Thrombospondins are a glycoprotein that contributes to linking matrix proteins and facilitating matrix organization. TSPs can also facilitate reepithelialization by organizing matrix structure and fibrils. During the inflammatory stage of healing, TSPs are necessary for collagen fibrillogenesis and platelet aggregation. Therefore, an insufficient or depleted TSP presence can result in a prolonged inflammatory response and delay the healing process.¹

Conclusion

In addition to these common causes of protracted or stalled healing, many other factors can impact the wound’s ability to move from the inflammatory stage to the proliferative stage. The healing process is remarkably complex, with many processes occurring simultaneously. It is also susceptible to a wide variety of systemic and local factors. Understanding the factors that can contribute to a failure to move out of the inflammatory phase of healing is the first step in identifying how to best improve the healing environment and promote the formation of granulation tissue that occurs in the proliferative stage.

References

1. Keane, T.J., Horejs, C. & Stevens, M.S. (2018). Scarring vs. functional repair: Matrix-based strategies to regulate tissue healing. Advanced Drug Delivery Reviews, 129, 407-419.

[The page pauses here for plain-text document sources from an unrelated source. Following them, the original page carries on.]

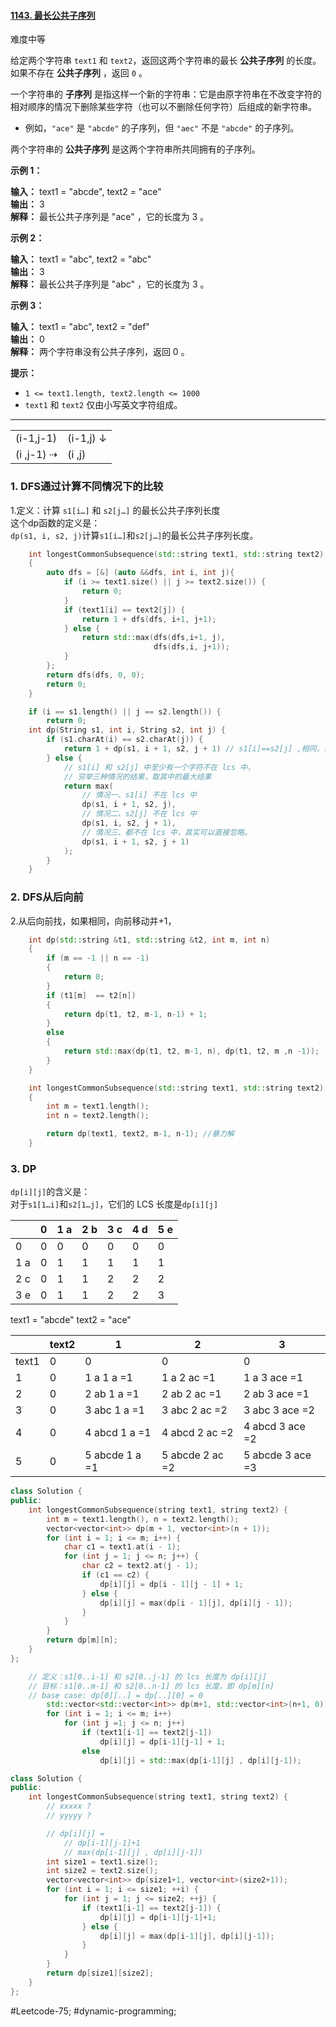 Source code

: #### [1143. 最长公共子序列](https://leetcode.cn/problems/longest-common-subsequence/)

难度中等

给定两个字符串 `text1` 和 `text2`，返回这两个字符串的最长 **公共子序列** 的长度。如果不存在 **公共子序列** ，返回 `0` 。

一个字符串的 **子序列** 是指这样一个新的字符串：它是由原字符串在不改变字符的相对顺序的情况下删除某些字符（也可以不删除任何字符）后组成的新字符串。

-   例如，`"ace"` 是 `"abcde"` 的子序列，但 `"aec"` 不是 `"abcde"` 的子序列。

两个字符串的 **公共子序列** 是这两个字符串所共同拥有的子序列。

**示例 1：**

**输入：** text1 = "abcde", text2 = "ace"  
**输出：** 3  
**解释：** 最长公共子序列是 "ace" ，它的长度为 3 。  

**示例 2：**

**输入：** text1 = "abc", text2 = "abc"  
**输出：** 3  
**解释：** 最长公共子序列是 "abc" ，它的长度为 3 。  

**示例 3：**

**输入：** text1 = "abc", text2 = "def"  
**输出：** 0  
**解释：** 两个字符串没有公共子序列，返回 0 。

**提示：**

-   `1 <= text1.length, text2.length <= 1000`
-   `text1` 和 `text2` 仅由小写英文字符组成。

---- ----

|             |           |
| ----------- | --------- |
| (i-1,j-1)   | (i-1,j) ↓ |
| (i  ,j-1) ⇢ | (i  ,j)   |

### 1. DFS通过计算不同情况下的比较
1.定义：计算 `s1[i…]` 和 `s2[j…]` 的最长公共子序列长度  
这个dp函数的定义是：  
`dp(s1, i, s2, j)`计算`s1[i…]`和`s2[j…]`的最长公共子序列长度。  
```cpp
    int longestCommonSubsequence(std::string text1, std::string text2)
    {
        auto dfs = [&] (auto &&dfs, int i, int j){
            if (i >= text1.size() || j >= text2.size()) {
                return 0;
            }
            if (text1[i] == text2[j]) {
                return 1 + dfs(dfs, i+1, j+1);
            } else {
                return std::max(dfs(dfs,i+1, j),
                                dfs(dfs,i, j+1));
            }
        };
        return dfs(dfs, 0, 0);
        return 0;
    }
```

```cpp
    if (i == s1.length() || j == s2.length()) {
        return 0;
    int dp(String s1, int i, String s2, int j) {
        if (s1.charAt(i) == s2.charAt(j)) {
            return 1 + dp(s1, i + 1, s2, j + 1) // s1[i]==s2[j] ,相同，在LCS中
        } else {
            // s1[i] 和 s2[j] 中至少有一个字符不在 lcs 中，
            // 穷举三种情况的结果，取其中的最大结果
            return max(
                // 情况一、s1[i] 不在 lcs 中
                dp(s1, i + 1, s2, j),
                // 情况二、s2[j] 不在 lcs 中
                dp(s1, i, s2, j + 1),
                // 情况三、都不在 lcs 中，其实可以直接忽略。
                dp(s1, i + 1, s2, j + 1)
            );
        }
    }
```

### 2. DFS从后向前  
2.从后向前找，如果相同，向前移动并+1，

```cpp
    int dp(std::string &t1, std::string &t2, int m, int n)
    {
        if (m == -1 || n == -1)
        {
            return 0;
        }
        if (t1[m]  == t2[n])
        {
            return dp(t1, t2, m-1, n-1) + 1;
        }
        else
        {
            return std::max(dp(t1, t2, m-1, n), dp(t1, t2, m ,n -1));
        }
    }

    int longestCommonSubsequence(std::string text1, std::string text2)
    {
        int m = text1.length();
        int n = text2.length();

        return dp(text1, text2, m-1, n-1); //暴力解
    }
```

### 3. DP
`dp[i][j]`的含义是：  
对于`s1[1…i]`和`s2[1…j]`，它们的 LCS 长度是`dp[i][j]`

|     | 0   | 1 a | 2 b | 3 c | 4 d | 5 e |
| --- | --- | --- | --- | --- | --- | --- |
| 0   | 0   | 0   | 0   | 0   | 0   | 0   |
| 1 a | 0   | 1   | 1   | 1   | 1   | 1   |
| 2 c | 0   | 1   | 1   | 2   | 2   | 2   |
| 3 e | 0   | 1   | 1   | 2   | 2   | 3   |
text1 = "abcde"
text2 = "ace"

|       | text2 | 1              | 2               | 3                |
| ----- | ----- | -------------- | --------------- | ---------------- |
| text1 | 0     | 0              | 0               | 0                |
| 1     | 0     | 1 a     1 a =1 | 1 a     2 ac =1 | 1 a     3 ace =1 |
| 2     | 0     | 2 ab    1 a =1 | 2 ab    2 ac =1 | 2 ab    3 ace =1 |
| 3     | 0     | 3 abc   1 a =1 | 3 abc   2 ac =2 | 3 abc   3 ace =2 |
| 4     | 0     | 4 abcd  1 a =1 | 4 abcd  2 ac =2 | 4 abcd  3 ace =2 |
| 5     | 0     | 5 abcde 1 a =1 | 5 abcde 2 ac =2 | 5 abcde 3 ace =3 |
```cpp
class Solution {
public:
    int longestCommonSubsequence(string text1, string text2) {
        int m = text1.length(), n = text2.length();
        vector<vector<int>> dp(m + 1, vector<int>(n + 1));
        for (int i = 1; i <= m; i++) {
            char c1 = text1.at(i - 1);
            for (int j = 1; j <= n; j++) {
                char c2 = text2.at(j - 1);
                if (c1 == c2) {
                    dp[i][j] = dp[i - 1][j - 1] + 1;
                } else {
                    dp[i][j] = max(dp[i - 1][j], dp[i][j - 1]);
                }
            }
        }
        return dp[m][n];
    }
};
```


```cpp
    // 定义：s1[0..i-1] 和 s2[0..j-1] 的 lcs 长度为 dp[i][j]
    // 目标：s1[0..m-1] 和 s2[0..n-1] 的 lcs 长度，即 dp[m][n]
    // base case: dp[0][..] = dp[..][0] = 0
        std::vector<std::vector<int>> dp(m+1, std::vector<int>(n+1, 0));
        for (int i = 1; i <= m; i++)
            for (int j =1; j <= n; j++)
                if (text1[i-1] == text2[j-1])
                    dp[i][j] = dp[i-1][j-1] + 1;
                else
                    dp[i][j] = std::max(dp[i-1][j] , dp[i][j-1]);
```

```cpp
class Solution {
public:
    int longestCommonSubsequence(string text1, string text2) {
        // xxxxx ?
        // yyyyy ?

        // dp[i][j] = 
            // dp[i-1][j-1]+1
            // max(dp[i-1][j] , dp[i][j-1])
        int size1 = text1.size();
        int size2 = text2.size();
        vector<vector<int>> dp(size1+1, vector<int>(size2+1));
        for (int i = 1; i <= size1; ++i) {
            for (int j = 1; j <= size2; ++j) {
                if (text1[i-1] == text2[j-1]) {
                    dp[i][j] = dp[i-1][j-1]+1;
                } else {
                    dp[i][j] = max(dp[i-1][j], dp[i][j-1]);
                }
            }
        }
        return dp[size1][size2];
    }
};
```


#Leetcode-75; #dynamic-programming;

2. Singh, S., Young, A., & McNaught, C. (2017). The physiology of wound healing. Surgery (Oxford), 35(9), 473-477.

3. De Oliveira Gonzalez, A.C., Costa, T.F., de Araujo Andrade, Z., & Madrado, A.R.A.P. (2016). Wound healing: A literature review. Anais Brasileiros de Dermatologia, 91(5), 365-596.

4. Schultz, G., Bjarnsholt, T., James, G.A., et. al. (2017). Consensus guidelines for the identification and treatment of biofilms in chronic nonhealing wounds. Wound Repair and Regeneration, 25, 744-757.